Courtesy of SCMP
China Berambisi Jadi Pemain Utama Layanan Digital dan AI Dunia
Artikel ini menjelaskan ambisi Beijing untuk menjadi eksportir utama layanan digital dan AI kelas dunia, serta mengangkat bagaimana kolaborasi teknologi canggih mulai mengubah industri otomotif dan menghadirkan peluang baru dalam layanan outsourcing digital.
30 Jan 2026, 05.00 WIB
168 dibaca
Share
Ikhtisar 15 Detik
- Beijing berusaha untuk meningkatkan posisi dalam industri layanan digital dan AI.
- Kolaborasi antara perusahaan China dan produsen mobil global mencerminkan pergeseran dalam cara komponen teknologi disuplai.
- India masih menjadi pemimpin dalam outsourcing, tetapi Beijing berambisi untuk menyainginya.
Shanghai, China - China ingin meningkatkan perannya di industri layanan digital dan teknologi AI agar bisa bersaing secara global. Negara ini kini tidak hanya menjadi pusat manufaktur, tetapi juga mulai memproduksi solusi teknologi canggih.
Sebuah mobil Mercedes yang diproduksi di Jerman telah menggunakan sistem AI dari perusahaan teknologi China, ByteDance. Ini menandai perubahan penting dari industri otomotif yang dulu hanya mengandalkan komponen tradisional.
ByteDance mengembangkan chatbot cerdas bernama Doubao yang mengendalikan sistem interaktif mobil tersebut, memperlihatkan kemampuan teknologi China yang semakin maju.
Pemerintah Beijing telah menetapkan target ambisius untuk mengembangkan layanan outsourcing digital dan AI hingga tahun 2030, dengan tujuan menyaingi dominasi India sebagai pusat layanan dunia.
Pergerakan ini memperlihatkan bahwa China tidak hanya fokus pada produksi barang fisik, tetapi juga bergerak ke layanan digital bernilai tinggi yang dapat menjadi sumber pendapatan baru untuk perekonomian masa depan.
Referensi:
[1] https://www.scmp.com/economy/china-economy/article/3341689/how-chinas-tech-prowess-could-help-it-overtake-india-office-world?module=china_future_tech&pgtype=section
[1] https://www.scmp.com/economy/china-economy/article/3341689/how-chinas-tech-prowess-could-help-it-overtake-india-office-world?module=china_future_tech&pgtype=section
Analisis Ahli
Prof. Wang Jian, pakar ekonomi teknologi Tiongkok
"China menunjukkan kemajuan signifikan dalam integrasi AI dengan manufaktur dan layanan digital. Namun, tantangan terbesar adalah membangun kepercayaan global dan kemampuan inovasi yang berkelanjutan seperti yang dimiliki India."

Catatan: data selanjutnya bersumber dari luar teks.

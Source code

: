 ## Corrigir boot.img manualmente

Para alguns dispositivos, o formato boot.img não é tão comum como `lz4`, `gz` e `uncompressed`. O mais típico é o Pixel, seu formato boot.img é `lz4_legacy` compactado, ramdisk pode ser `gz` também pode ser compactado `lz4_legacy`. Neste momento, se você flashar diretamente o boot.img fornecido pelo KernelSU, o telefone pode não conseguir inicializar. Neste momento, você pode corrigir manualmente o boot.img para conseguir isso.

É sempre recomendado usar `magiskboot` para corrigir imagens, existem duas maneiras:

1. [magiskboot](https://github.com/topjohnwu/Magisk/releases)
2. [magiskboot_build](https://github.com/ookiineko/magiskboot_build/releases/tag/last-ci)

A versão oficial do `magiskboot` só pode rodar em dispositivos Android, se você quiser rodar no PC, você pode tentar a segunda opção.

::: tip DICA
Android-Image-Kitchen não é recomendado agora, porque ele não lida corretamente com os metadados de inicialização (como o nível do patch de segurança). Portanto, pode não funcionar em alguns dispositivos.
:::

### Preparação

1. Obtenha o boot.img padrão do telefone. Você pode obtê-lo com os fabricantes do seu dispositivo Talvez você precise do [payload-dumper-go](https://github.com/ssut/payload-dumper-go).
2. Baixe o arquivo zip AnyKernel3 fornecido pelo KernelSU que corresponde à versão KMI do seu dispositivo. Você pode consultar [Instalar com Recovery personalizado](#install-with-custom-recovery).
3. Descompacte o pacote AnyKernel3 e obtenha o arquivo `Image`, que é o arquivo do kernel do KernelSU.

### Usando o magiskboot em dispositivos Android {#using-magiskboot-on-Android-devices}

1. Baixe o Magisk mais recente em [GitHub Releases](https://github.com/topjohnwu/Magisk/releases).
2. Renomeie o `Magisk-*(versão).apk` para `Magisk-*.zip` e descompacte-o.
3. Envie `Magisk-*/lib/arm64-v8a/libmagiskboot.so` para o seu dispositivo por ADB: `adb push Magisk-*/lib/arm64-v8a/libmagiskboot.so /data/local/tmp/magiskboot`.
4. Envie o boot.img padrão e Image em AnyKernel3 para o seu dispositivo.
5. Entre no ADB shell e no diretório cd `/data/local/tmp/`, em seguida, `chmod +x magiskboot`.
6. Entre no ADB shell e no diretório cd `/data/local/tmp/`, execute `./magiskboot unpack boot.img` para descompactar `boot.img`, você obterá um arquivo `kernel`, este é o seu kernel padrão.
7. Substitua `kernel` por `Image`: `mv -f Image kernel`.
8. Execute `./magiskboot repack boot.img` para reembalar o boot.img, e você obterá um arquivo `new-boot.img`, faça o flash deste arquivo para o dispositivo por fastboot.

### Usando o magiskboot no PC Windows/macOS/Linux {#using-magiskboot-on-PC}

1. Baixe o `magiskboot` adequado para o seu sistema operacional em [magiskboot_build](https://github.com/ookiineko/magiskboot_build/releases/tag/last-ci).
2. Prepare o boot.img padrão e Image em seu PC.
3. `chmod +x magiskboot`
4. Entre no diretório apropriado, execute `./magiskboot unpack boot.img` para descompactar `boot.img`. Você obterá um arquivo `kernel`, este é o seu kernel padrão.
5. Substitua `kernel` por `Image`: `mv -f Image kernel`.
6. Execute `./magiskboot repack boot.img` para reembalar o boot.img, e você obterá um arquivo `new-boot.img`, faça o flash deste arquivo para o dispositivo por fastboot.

Dr. Li Ming, analis pasar layanan digital
"Ambisi China ini realistis jika didukung kebijakan yang tepat dan investasi besar di SDM teknologi serta ekosistem startup digital."
Analisis Kami
"Langkah ByteDance yang terlibat dalam sistem digital mobil mewakili transformasi serius dari sekadar manufaktur ke teknologi canggih, yang akan mempercepat daya saing China di sektor teknologi. Namun, untuk benar-benar menyaingi India, China harus terus meningkatkan kualitas layanan outsourcingnya dan membangun ekosistem inovasi yang berkelanjutan."
Prediksi Kami
Dalam beberapa tahun ke depan, China kemungkinan akan menjadi pemain utama dalam pasar layanan digital dan AI global, memperluas pengaruh teknologinya di berbagai sektor, termasuk otomotif dan layanan digital internasional.
Pertanyaan Terkait
Q
Apa yang menjadi ambisi Beijing dalam konteks layanan digital?A
Beijing berambisi untuk menjadi penyedia layanan digital dan AI yang kompetitif di tingkat internasional.Q
Siapa yang merancang sistem interaktif untuk mobil listrik Mercedes CLA?A
Sistem interaktif untuk mobil listrik Mercedes CLA dirancang oleh ByteDance.Q
Mengapa kolaborasi antara Jerman dan China dalam industri otomotif signifikan?A
Kolaborasi ini menunjukkan kemampuan China dalam menyuplai layanan digital yang canggih kepada produsen mobil global.Q
Apa yang dimaksud dengan 'kantor dunia' dalam konteks India?A
'Kantor dunia' merujuk pada posisi India yang dominan dalam industri outsourcing layanan.Q
Apa yang dijanjikan Beijing untuk meningkatkan layanan outsourcing sebelum tahun 2030?A
Beijing berjanji untuk mengembangkan pemimpin layanan outsourcing yang kompetitif dan meningkatkan digitalisasi serta layanan cerdas.